* **What you need to do**: Transcribe these records exactly, dropping every picture.

* **Entries shown**:
BEGIN
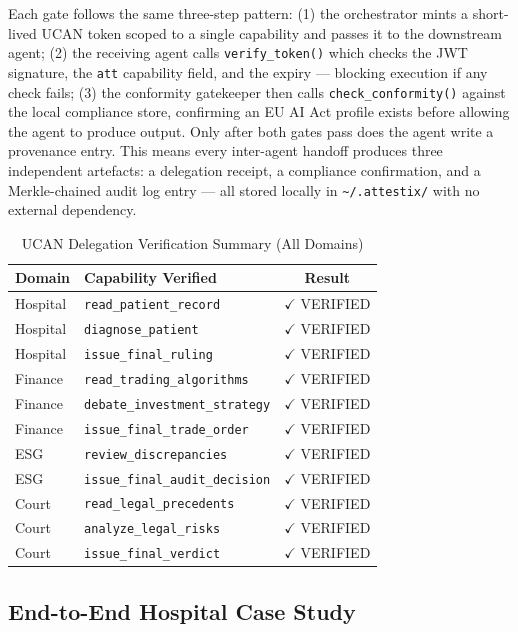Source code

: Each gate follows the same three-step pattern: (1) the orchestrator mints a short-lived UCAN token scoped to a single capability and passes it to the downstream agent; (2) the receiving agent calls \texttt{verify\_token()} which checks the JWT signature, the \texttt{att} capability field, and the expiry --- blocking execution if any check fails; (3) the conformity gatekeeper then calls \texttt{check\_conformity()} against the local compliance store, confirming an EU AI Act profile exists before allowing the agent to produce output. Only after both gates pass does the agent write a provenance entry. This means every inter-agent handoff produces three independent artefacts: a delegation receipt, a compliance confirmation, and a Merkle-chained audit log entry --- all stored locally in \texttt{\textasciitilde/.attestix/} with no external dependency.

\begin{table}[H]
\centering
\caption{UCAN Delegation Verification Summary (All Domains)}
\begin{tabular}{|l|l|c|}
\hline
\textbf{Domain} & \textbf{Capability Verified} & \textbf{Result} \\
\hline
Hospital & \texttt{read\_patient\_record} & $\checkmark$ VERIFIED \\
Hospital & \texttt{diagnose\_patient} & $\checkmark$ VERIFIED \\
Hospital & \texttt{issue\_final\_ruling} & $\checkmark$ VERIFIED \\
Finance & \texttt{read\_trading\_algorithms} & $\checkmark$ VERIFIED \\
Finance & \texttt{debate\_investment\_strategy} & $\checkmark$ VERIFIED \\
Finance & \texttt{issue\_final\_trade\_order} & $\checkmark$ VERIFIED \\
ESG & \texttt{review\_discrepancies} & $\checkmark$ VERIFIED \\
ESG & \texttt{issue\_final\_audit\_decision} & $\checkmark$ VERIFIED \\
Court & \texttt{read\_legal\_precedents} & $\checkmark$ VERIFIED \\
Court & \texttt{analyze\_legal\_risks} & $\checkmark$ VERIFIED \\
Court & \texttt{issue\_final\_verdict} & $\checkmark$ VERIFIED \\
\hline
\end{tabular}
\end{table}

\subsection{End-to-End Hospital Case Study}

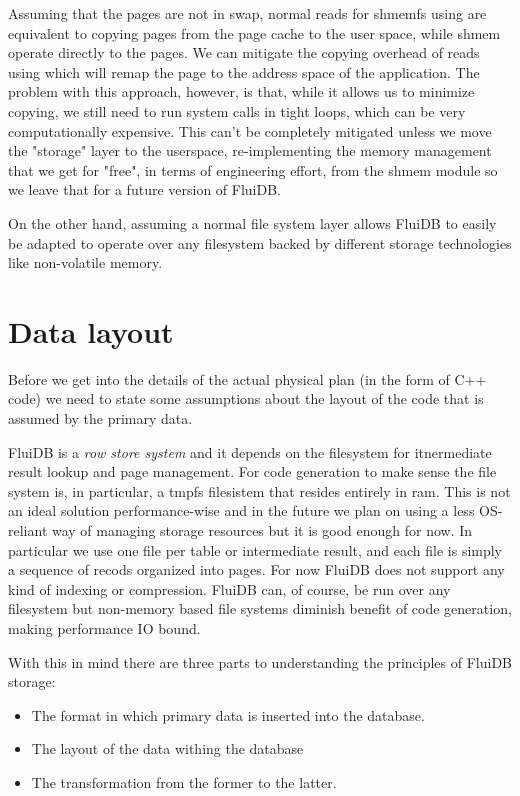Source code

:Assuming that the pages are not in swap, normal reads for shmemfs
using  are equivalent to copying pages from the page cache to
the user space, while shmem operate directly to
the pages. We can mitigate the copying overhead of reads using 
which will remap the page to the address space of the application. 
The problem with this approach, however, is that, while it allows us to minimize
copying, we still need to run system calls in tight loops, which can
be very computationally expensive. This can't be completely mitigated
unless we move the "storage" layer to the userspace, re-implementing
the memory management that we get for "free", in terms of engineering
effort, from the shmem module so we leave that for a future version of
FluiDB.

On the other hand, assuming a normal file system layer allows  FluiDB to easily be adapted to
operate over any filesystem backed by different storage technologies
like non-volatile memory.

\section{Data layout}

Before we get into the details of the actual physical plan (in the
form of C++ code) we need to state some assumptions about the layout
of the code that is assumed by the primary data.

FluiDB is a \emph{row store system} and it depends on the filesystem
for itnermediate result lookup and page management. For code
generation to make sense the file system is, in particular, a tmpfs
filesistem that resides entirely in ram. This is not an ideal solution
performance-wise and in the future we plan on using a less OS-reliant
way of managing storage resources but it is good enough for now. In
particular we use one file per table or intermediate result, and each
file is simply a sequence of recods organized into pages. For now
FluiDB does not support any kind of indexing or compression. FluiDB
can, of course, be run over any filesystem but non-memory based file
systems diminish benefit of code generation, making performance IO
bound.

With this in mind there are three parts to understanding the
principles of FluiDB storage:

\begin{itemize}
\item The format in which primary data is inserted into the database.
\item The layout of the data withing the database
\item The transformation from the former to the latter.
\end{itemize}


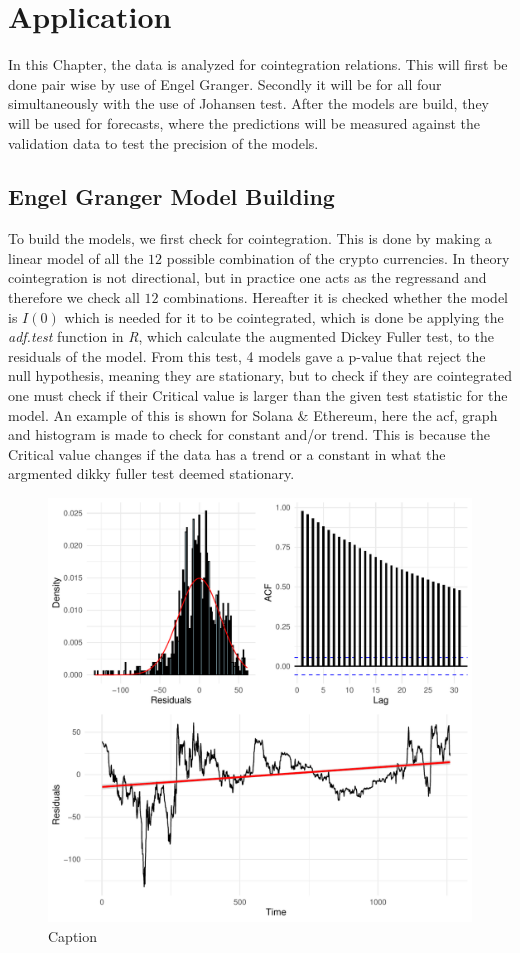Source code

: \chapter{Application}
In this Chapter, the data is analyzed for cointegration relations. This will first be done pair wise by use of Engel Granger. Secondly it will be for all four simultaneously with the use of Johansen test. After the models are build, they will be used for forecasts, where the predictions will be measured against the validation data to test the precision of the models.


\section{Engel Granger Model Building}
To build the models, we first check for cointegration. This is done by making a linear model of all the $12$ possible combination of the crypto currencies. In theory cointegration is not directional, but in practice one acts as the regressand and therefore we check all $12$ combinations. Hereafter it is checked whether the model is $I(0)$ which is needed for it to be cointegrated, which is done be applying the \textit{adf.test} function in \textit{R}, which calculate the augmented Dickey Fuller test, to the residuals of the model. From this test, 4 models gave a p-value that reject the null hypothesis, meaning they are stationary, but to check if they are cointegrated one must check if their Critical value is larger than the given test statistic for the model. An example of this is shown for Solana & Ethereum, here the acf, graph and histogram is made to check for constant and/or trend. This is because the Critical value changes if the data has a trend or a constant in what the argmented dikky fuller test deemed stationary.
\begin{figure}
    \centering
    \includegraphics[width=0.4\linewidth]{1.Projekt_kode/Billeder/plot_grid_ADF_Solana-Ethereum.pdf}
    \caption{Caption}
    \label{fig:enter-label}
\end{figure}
END
* **Expected answer**:
Source code

: Each gate follows the same three-step pattern: (1) the orchestrator mints a short-lived UCAN token scoped to a single capability and passes it to the downstream agent; (2) the receiving agent calls \texttt{verify\_token()} which checks the JWT signature, the \texttt{att} capability field, and the expiry --- blocking execution if any check fails; (3) the conformity gatekeeper then calls \texttt{check\_conformity()} against the local compliance store, confirming an EU AI Act profile exists before allowing the agent to produce output. Only after both gates pass does the agent write a provenance entry. This means every inter-agent handoff produces three independent artefacts: a delegation receipt, a compliance confirmation, and a Merkle-chained audit log entry --- all stored locally in \texttt{\textasciitilde/.attestix/} with no external dependency.

\begin{table}[H]
\centering
\caption{UCAN Delegation Verification Summary (All Domains)}
\begin{tabular}{|l|l|c|}
\hline
\textbf{Domain} & \textbf{Capability Verified} & \textbf{Result} \\
\hline
Hospital & \texttt{read\_patient\_record} & $\checkmark$ VERIFIED \\
Hospital & \texttt{diagnose\_patient} & $\checkmark$ VERIFIED \\
Hospital & \texttt{issue\_final\_ruling} & $\checkmark$ VERIFIED \\
Finance & \texttt{read\_trading\_algorithms} & $\checkmark$ VERIFIED \\
Finance & \texttt{debate\_investment\_strategy} & $\checkmark$ VERIFIED \\
Finance & \texttt{issue\_final\_trade\_order} & $\checkmark$ VERIFIED \\
ESG & \texttt{review\_discrepancies} & $\checkmark$ VERIFIED \\
ESG & \texttt{issue\_final\_audit\_decision} & $\checkmark$ VERIFIED \\
Court & \texttt{read\_legal\_precedents} & $\checkmark$ VERIFIED \\
Court & \texttt{analyze\_legal\_risks} & $\checkmark$ VERIFIED \\
Court & \texttt{issue\_final\_verdict} & $\checkmark$ VERIFIED \\
\hline
\end{tabular}
\end{table}

\subsection{End-to-End Hospital Case Study}

Source code

:Assuming that the pages are not in swap, normal reads for shmemfs
using  are equivalent to copying pages from the page cache to
the user space, while shmem operate directly to
the pages. We can mitigate the copying overhead of reads using 
which will remap the page to the address space of the application. 
The problem with this approach, however, is that, while it allows us to minimize
copying, we still need to run system calls in tight loops, which can
be very computationally expensive. This can't be completely mitigated
unless we move the "storage" layer to the userspace, re-implementing
the memory management that we get for "free", in terms of engineering
effort, from the shmem module so we leave that for a future version of
FluiDB.

On the other hand, assuming a normal file system layer allows  FluiDB to easily be adapted to
operate over any filesystem backed by different storage technologies
like non-volatile memory.

\section{Data layout}

Before we get into the details of the actual physical plan (in the
form of C++ code) we need to state some assumptions about the layout
of the code that is assumed by the primary data.

FluiDB is a \emph{row store system} and it depends on the filesystem
for itnermediate result lookup and page management. For code
generation to make sense the file system is, in particular, a tmpfs
filesistem that resides entirely in ram. This is not an ideal solution
performance-wise and in the future we plan on using a less OS-reliant
way of managing storage resources but it is good enough for now. In
particular we use one file per table or intermediate result, and each
file is simply a sequence of recods organized into pages. For now
FluiDB does not support any kind of indexing or compression. FluiDB
can, of course, be run over any filesystem but non-memory based file
systems diminish benefit of code generation, making performance IO
bound.

With this in mind there are three parts to understanding the
principles of FluiDB storage:

\begin{itemize}
\item The format in which primary data is inserted into the database.
\item The layout of the data withing the database
\item The transformation from the former to the latter.
\end{itemize}


Source code

: \chapter{Application}
In this Chapter, the data is analyzed for cointegration relations. This will first be done pair wise by use of Engel Granger. Secondly it will be for all four simultaneously with the use of Johansen test. After the models are build, they will be used for forecasts, where the predictions will be measured against the validation data to test the precision of the models.


\section{Engel Granger Model Building}
To build the models, we first check for cointegration. This is done by making a linear model of all the $12$ possible combination of the crypto currencies. In theory cointegration is not directional, but in practice one acts as the regressand and therefore we check all $12$ combinations. Hereafter it is checked whether the model is $I(0)$ which is needed for it to be cointegrated, which is done be applying the \textit{adf.test} function in \textit{R}, which calculate the augmented Dickey Fuller test, to the residuals of the model. From this test, 4 models gave a p-value that reject the null hypothesis, meaning they are stationary, but to check if they are cointegrated one must check if their Critical value is larger than the given test statistic for the model. An example of this is shown for Solana & Ethereum, here the acf, graph and histogram is made to check for constant and/or trend. This is because the Critical value changes if the data has a trend or a constant in what the argmented dikky fuller test deemed stationary.
\begin{figure}
    \centering
    \includegraphics[width=0.4\linewidth]{1.Projekt_kode/Billeder/plot_grid_ADF_Solana-Ethereum.pdf}
    \caption{Caption}
    \label{fig:enter-label}
\end{figure}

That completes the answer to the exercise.